From my perspective, when I speak of something consistent with scripture, I consider it plausible or implausible, precisely because it’s consistent or inconsistent with scripture.
DBowling wrote:
As I mention above, I have not seen any Scriptures that state that a born again person can stop believing in Jesus.
Have you seen any scripture that says a born again believer can steal, be a glutton, have other gods before God, etc.?
Born again believers commit sins. Unbelief and doubt certainly aren’t sins unknown to anyone. Once we start saying as believers, that we could never fall into a specific sin, that’s playing with fire.
DBowling wrote:
As I mention above, I have not seen any Scriptures that state that a born again person can stop believing in Jesus.
However, I have presented two Scriptures that state just the opposite.
For 1 John 2:19 I'll just defer to Rich Deem's observation
Verse 19 completely refutes the whole concept that eternal security skeptics proclaim, saying that those who "turn away" from the "faith" were actually never really part of it:
They went out from us, but they did not really belong to us. For if they had belonged to us, they would have remained with us; but their going showed that none of them belonged to us. (1 John 2:19)
As I stated before, 1 John 2:19 is not referring to believers who never fail to believe, and unbelievers who never believed. It’s referring to false teachers who left the apostles and the apostles’ teachings, to go off and teach false teachings.
DBowling wrote:
However, when you dig into it Jesus basically says the same thing in John 3:18
18 Whoever believes in him is not condemned, but whoever does not believe stands condemned already because they have not believed in the name of God’s one and only Son.

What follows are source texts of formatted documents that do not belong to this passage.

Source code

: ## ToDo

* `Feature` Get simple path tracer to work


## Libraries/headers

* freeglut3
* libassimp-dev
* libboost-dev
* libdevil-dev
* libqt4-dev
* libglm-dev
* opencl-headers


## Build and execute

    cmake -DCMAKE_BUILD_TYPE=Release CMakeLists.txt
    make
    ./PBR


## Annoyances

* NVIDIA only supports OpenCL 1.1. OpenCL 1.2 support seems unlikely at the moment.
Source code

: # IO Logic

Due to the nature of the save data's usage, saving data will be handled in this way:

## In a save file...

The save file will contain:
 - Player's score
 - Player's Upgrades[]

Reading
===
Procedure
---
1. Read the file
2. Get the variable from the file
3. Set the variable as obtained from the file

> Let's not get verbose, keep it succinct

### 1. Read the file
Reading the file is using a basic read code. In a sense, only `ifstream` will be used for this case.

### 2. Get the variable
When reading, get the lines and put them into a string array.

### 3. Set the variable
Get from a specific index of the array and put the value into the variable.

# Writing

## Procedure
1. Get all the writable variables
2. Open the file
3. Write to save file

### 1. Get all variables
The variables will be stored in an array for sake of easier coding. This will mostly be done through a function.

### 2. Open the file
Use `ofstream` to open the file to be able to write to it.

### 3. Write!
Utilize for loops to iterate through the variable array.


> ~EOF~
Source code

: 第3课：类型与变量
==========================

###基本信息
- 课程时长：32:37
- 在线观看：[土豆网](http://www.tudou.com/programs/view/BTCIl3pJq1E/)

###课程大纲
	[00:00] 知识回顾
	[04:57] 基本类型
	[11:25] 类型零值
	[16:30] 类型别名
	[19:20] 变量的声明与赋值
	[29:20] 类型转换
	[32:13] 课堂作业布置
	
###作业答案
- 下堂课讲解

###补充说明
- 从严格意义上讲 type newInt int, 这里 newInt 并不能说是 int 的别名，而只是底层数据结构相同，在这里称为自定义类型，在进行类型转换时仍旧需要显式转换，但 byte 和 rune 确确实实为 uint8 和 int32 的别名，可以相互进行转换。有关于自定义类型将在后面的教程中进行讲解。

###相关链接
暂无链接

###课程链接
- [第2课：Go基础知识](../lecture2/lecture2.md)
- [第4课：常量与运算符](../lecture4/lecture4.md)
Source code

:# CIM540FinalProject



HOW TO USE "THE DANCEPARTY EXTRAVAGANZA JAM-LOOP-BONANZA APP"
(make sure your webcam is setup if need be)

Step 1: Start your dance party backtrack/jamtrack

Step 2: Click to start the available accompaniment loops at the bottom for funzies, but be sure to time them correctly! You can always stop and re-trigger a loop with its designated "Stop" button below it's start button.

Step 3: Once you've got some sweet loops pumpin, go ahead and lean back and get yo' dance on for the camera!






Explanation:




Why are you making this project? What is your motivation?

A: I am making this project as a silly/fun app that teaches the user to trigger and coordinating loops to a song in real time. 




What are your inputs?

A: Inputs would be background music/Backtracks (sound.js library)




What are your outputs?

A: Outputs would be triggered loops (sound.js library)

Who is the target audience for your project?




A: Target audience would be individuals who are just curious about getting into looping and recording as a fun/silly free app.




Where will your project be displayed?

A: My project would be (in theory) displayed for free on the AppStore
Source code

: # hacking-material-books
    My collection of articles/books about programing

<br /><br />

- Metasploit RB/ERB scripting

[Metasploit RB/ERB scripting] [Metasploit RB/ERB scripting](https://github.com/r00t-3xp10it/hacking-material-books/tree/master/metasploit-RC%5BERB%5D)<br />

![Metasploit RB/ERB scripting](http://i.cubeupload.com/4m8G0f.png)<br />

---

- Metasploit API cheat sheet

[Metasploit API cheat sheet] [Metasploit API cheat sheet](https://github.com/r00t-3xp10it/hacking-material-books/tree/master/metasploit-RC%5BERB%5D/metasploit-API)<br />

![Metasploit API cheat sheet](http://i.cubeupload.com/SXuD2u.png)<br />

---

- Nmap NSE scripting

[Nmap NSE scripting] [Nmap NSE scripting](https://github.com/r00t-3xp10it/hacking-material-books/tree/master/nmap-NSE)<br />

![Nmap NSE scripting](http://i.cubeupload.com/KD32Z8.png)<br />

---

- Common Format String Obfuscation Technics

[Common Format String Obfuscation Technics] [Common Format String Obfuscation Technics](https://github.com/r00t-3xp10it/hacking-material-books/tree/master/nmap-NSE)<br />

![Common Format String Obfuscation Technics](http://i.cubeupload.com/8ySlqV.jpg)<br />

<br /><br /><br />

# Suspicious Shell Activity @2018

Jesus explicitly says that
- Those who believe IN Jesus have eternal life
- Those who do NOT believe IN Jesus do not have eternal life
This is referring to those who have believed, and those who have never believed. It says nothing of those who believed, but may have stopped believing. Notice the part of the verse that says, “they have not believed in the name of God’s one and only Son.”
Those who believed, and stopped believing wouldn’t fall into that description, because they have believed at some point.
DBowling wrote:
If we presume that it is impossible to go from the state of having eternal life to the state of not having eternal life (which I agree with BTW)
Then
According to Jesus in John 3:18, it is equally impossible to go from the state of believing in Jesus to the state of not believing in Jesus.
No. The verse refers to those who believe, and those who have NEVER believed. It says nothing of anyone who believed, and stopped believing.